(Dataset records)
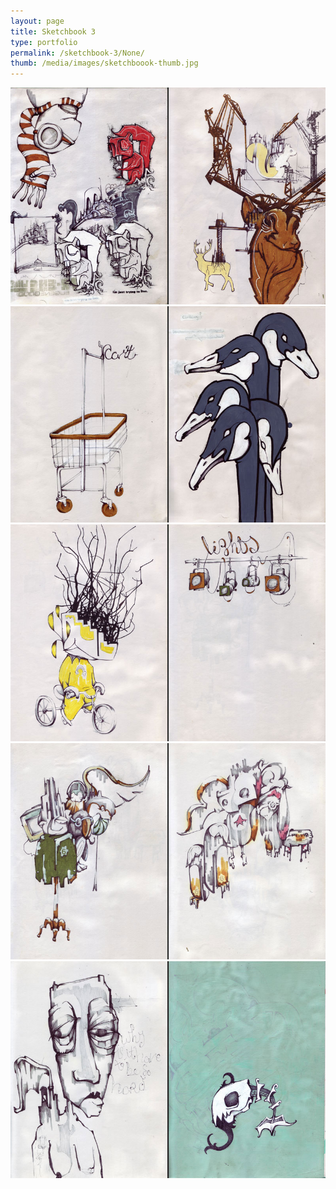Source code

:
 ```yaml
---
layout: page
title: Sketchbook 3 
type: portfolio
permalink: /sketchbook-3/None/
thumb: /media/images/sketchboook-thumb.jpg
---
```




![](/media/images/sketchboook1.jpg)
![](/media/images/sketchboook2.jpg)
![](/media/images/sketchboook3.jpg)
![](/media/images/sketchboook4.jpg)
![](/media/images/sketchboook5.jpg)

▸ **Directions**
Going through the entries, return every line holding the word "media".

▸ **The completed task**
thumb: /media/images/sketchboook-thumb.jpg
![](/media/images/sketchboook1.jpg)
![](/media/images/sketchboook2.jpg)
![](/media/images/sketchboook3.jpg)
![](/media/images/sketchboook4.jpg)
![](/media/images/sketchboook5.jpg)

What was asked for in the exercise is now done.